Read through the records below and copy each line that uses the word "console".

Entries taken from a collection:
########
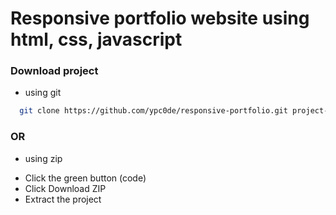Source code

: # Responsive portfolio website using html, css, javascript

### Download project

- using git

```bash
  git clone https://github.com/ypc0de/responsive-portfolio.git project-name
```

### OR

- using zip

* Click the green button (code)
* Click Download ZIP
* Extract the project
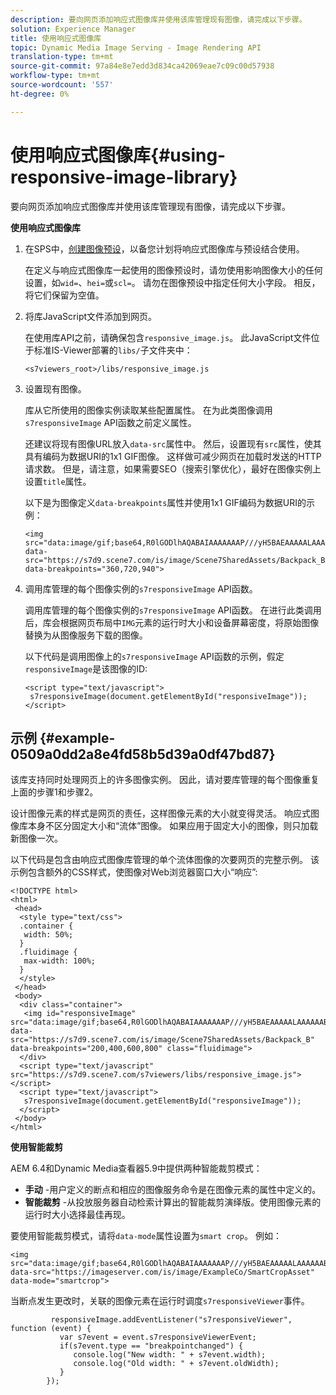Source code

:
 ```yaml
---
description: 要向网页添加响应式图像库并使用该库管理现有图像，请完成以下步骤。
solution: Experience Manager
title: 使用响应式图像库
topic: Dynamic Media Image Serving - Image Rendering API
translation-type: tm+mt
source-git-commit: 97a84e8e7edd3d834ca42069eae7c09c00d57938
workflow-type: tm+mt
source-wordcount: '557'
ht-degree: 0%

---
```



# 使用响应式图像库{#using-responsive-image-library}

要向网页添加响应式图像库并使用该库管理现有图像，请完成以下步骤。

**使用响应式图像库**

1. 在SPS中，[创建图像预设](http://help.adobe.com/en_US/scene7/using/WS2F6A1049-B41F-447d-A520-91227F9CDABF.html)，以备您计划将响应式图像库与预设结合使用。

   在定义与响应式图像库一起使用的图像预设时，请勿使用影响图像大小的任何设置，如`wid=`、`hei=`或`scl=`。 请勿在图像预设中指定任何大小字段。 相反，将它们保留为空值。
1. 将库JavaScript文件添加到网页。

   在使用库API之前，请确保包含`responsive_image.js`。 此JavaScript文件位于标准IS-Viewer部署的`libs/`子文件夹中：

   `<s7viewers_root>/libs/responsive_image.js`
1. 设置现有图像。

   库从它所使用的图像实例读取某些配置属性。 在为此类图像调用`s7responsiveImage` API函数之前定义属性。

   还建议将现有图像URL放入`data-src`属性中。 然后，设置现有`src`属性，使其具有编码为数据URI的1x1 GIF图像。 这样做可减少网页在加载时发送的HTTP请求数。 但是，请注意，如果需要SEO（搜索引擎优化），最好在图像实例上设置`title`属性。

   以下是为图像定义`data-breakpoints`属性并使用1x1 GIF编码为数据URI的示例：

   ```
   <img src="data:image/gif;base64,R0lGODlhAQABAIAAAAAAAP///yH5BAEAAAAALAAAAAABAAEAAAIBRAA7" data-src="https://s7d9.scene7.com/is/image/Scene7SharedAssets/Backpack_B" data-breakpoints="360,720,940">
   ```

1. 调用库管理的每个图像实例的`s7responsiveImage` API函数。

   调用库管理的每个图像实例的`s7responsiveImage` API函数。 在进行此类调用后，库会根据网页布局中`IMG`元素的运行时大小和设备屏幕密度，将原始图像替换为从图像服务下载的图像。

   以下代码是调用图像上的`s7responsiveImage` API函数的示例，假定`responsiveImage`是该图像的ID:

   ```
   <script type="text/javascript"> 
    s7responsiveImage(document.getElementById("responsiveImage")); 
   </script>
   ```

## 示例 {#example-0509a0dd2a8e4fd58b5d39a0df47bd87}

该库支持同时处理网页上的许多图像实例。 因此，请对要库管理的每个图像重复上面的步骤1和步骤2。

设计图像元素的样式是网页的责任，这样图像元素的大小就变得灵活。 响应式图像库本身不区分固定大小和“流体”图像。 如果应用于固定大小的图像，则只加载新图像一次。

以下代码是包含由响应式图像库管理的单个流体图像的次要网页的完整示例。 该示例包含额外的CSS样式，使图像对Web浏览器窗口大小“响应”:

```
<!DOCTYPE html> 
<html> 
 <head> 
  <style type="text/css"> 
  .container { 
   width: 50%; 
  } 
  .fluidimage { 
   max-width: 100%; 
  } 
  </style> 
 </head> 
 <body> 
  <div class="container"> 
   <img id="responsiveImage" src="data:image/gif;base64,R0lGODlhAQABAIAAAAAAAP///yH5BAEAAAAALAAAAAABAAEAAAIBRAA7" data-src="https://s7d9.scene7.com/is/image/Scene7SharedAssets/Backpack_B" data-breakpoints="200,400,600,800" class="fluidimage"> 
  </div> 
  <script type="text/javascript" src="https://s7d9.scene7.com/s7viewers/libs/responsive_image.js"></script> 
  <script type="text/javascript"> 
   s7responsiveImage(document.getElementById("responsiveImage")); 
  </script> 
 </body> 
</html>
```

**使用智能裁剪**

AEM 6.4和Dynamic Media查看器5.9中提供两种智能裁剪模式：

* **手动** -用户定义的断点和相应的图像服务命令是在图像元素的属性中定义的。
* **智能裁剪** -从投放服务器自动检索计算出的智能裁剪演绎版。使用图像元素的运行时大小选择最佳再现。

要使用智能裁剪模式，请将`data-mode`属性设置为`smart crop`。 例如：

```
<img 
src="data:image/gif;base64,R0lGODlhAQABAIAAAAAAAP///yH5BAEAAAAALAAAAAABAAEAAAIBRAA7" 
data-src="https://imageserver.com/is/image/ExampleCo/SmartCropAsset" 
data-mode="smartcrop">
```

当断点发生更改时，关联的图像元素在运行时调度`s7responsiveViewer`事件。

```
         responsiveImage.addEventListener("s7responsiveViewer", function (event) { 
           var s7event = event.s7responsiveViewerEvent; 
           if(s7event.type == "breakpointchanged") { 
              console.log("New width: " + s7event.width); 
              console.log("Old width: " + s7event.oldWidth); 
           } 
        });
```
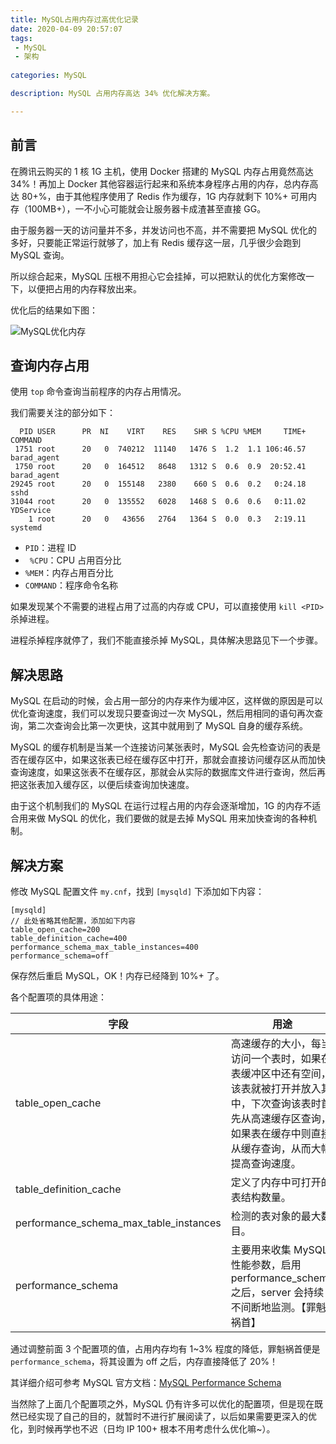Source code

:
 ```yaml
---
title: MySQL占用内存过高优化记录
date: 2020-04-09 20:57:07
tags:
 - MySQL
 - 架构
 
categories: MySQL

description: MySQL 占用内存高达 34% 优化解决方案。

---
```


## 前言
在腾讯云购买的 1 核 1G 主机，使用 Docker 搭建的 MySQL 内存占用竟然高达 34%！再加上 Docker 其他容器运行起来和系统本身程序占用的内存，总内存高达 80+%，由于其他程序使用了 Redis 作为缓存，1G 内存就剩下 10%+ 可用内存（100MB+），一不小心可能就会让服务器卡成渣甚至直接 GG。

由于服务器一天的访问量并不多，并发访问也不高，并不需要把 MySQL 优化的多好，只要能正常运行就够了，加上有 Redis 缓存这一层，几乎很少会跑到 MySQL 查询。 

所以综合起来，MySQL 压根不用担心它会挂掉，可以把默认的优化方案修改一下，以便把占用的内存释放出来。

优化后的结果如下图：

![MySQL优化内存](https://ae01.alicdn.com/kf/H8de4ff5c012d438f96db914a35d0e207i.png)

## 查询内存占用
使用 `top` 命令查询当前程序的内存占用情况。

我们需要关注的部分如下：

```
  PID USER      PR  NI    VIRT    RES    SHR S %CPU %MEM     TIME+ COMMAND                                                                                                          
 1751 root      20   0  740212  11140   1476 S  1.2  1.1 106:46.57 barad_agent                                                                                                      
 1750 root      20   0  164512   8648   1312 S  0.6  0.9  20:52.41 barad_agent                                                                                                      
29245 root      20   0  155148   2380    660 S  0.6  0.2   0:24.18 sshd                                                                                                             
31044 root      20   0  135552   6028   1468 S  0.6  0.6   0:11.02 YDService                                                                                                        
    1 root      20   0   43656   2764   1364 S  0.0  0.3   2:19.11 systemd  
```

- `PID`：进程 ID
- ` %CPU`：CPU 占用百分比
- `%MEM`：内存占用百分比
- `COMMAND`：程序命令名称

如果发现某个不需要的进程占用了过高的内存或 CPU，可以直接使用 `kill <PID>` 杀掉进程。

进程杀掉程序就停了，我们不能直接杀掉 MySQL，具体解决思路见下一个步骤。

## 解决思路
MySQL 在启动的时候，会占用一部分的内存来作为缓冲区，这样做的原因是可以优化查询速度，我们可以发现只要查询过一次 MySQL，然后用相同的语句再次查询，第二次查询会比第一次更快，这其中就用到了 MySQL 自身的缓存系统。

MySQL 的缓存机制是当某一个连接访问某张表时，MySQL 会先检查访问的表是否在缓存区中，如果这张表已经在缓存区中打开，那就会直接访问缓存区从而加快查询速度，如果这张表不在缓存区，那就会从实际的数据库文件进行查询，然后再把这张表加入缓存区，以便后续查询加快速度。

由于这个机制我们的 MySQL 在运行过程占用的内存会逐渐增加，1G 的内存不适合用来做 MySQL 的优化，我们要做的就是去掉 MySQL 用来加快查询的各种机制。

## 解决方案
修改 MySQL 配置文件 `my.cnf`，找到 `[mysqld]` 下添加如下内容：

```
[mysqld]
// 此处省略其他配置，添加如下内容
table_open_cache=200
table_definition_cache=400
performance_schema_max_table_instances=400
performance_schema=off
```

保存然后重启 MySQL，OK！内存已经降到 10%+ 了。

各个配置项的具体用途：

|  字段   | 用途  |
|  ----  | ----  |
| table_open_cache  | 高速缓存的大小，每当访问一个表时，如果在表缓冲区中还有空间，该表就被打开并放入其中，下次查询该表时首先从高速缓存区查询，如果表在缓存中则直接从缓存查询，从而大幅提高查询速度。 |
| table_definition_cache  | 定义了内存中可打开的表结构数量。 |
| performance_schema_max_table_instances | 检测的表对象的最大数目。 |
| performance_schema | 主要用来收集 MySQL 性能参数，启用 performance_schema 之后，server 会持续不间断地监测。【罪魁祸首】 |

通过调整前面 3 个配置项的值，占用内存均有 1~3% 程度的降低，罪魁祸首便是 `performance_schema`，将其设置为 off 之后，内存直接降低了 20%！

其详细介绍可参考 MySQL 官方文档：[MySQL Performance Schema](https://dev.mysql.com/doc/refman/5.6/en/performance-schema.html)

当然除了上面几个配置项之外，MySQL 仍有许多可以优化的配置项，但是现在既然已经实现了自己的目的，就暂时不进行扩展阅读了，以后如果需要更深入的优化，到时候再学也不迟（日均 IP 100+ 根本不用考虑什么优化嘛~）。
########
Task response:
              console.log("New width: " + s7event.width); 
              console.log("Old width: " + s7event.oldWidth); 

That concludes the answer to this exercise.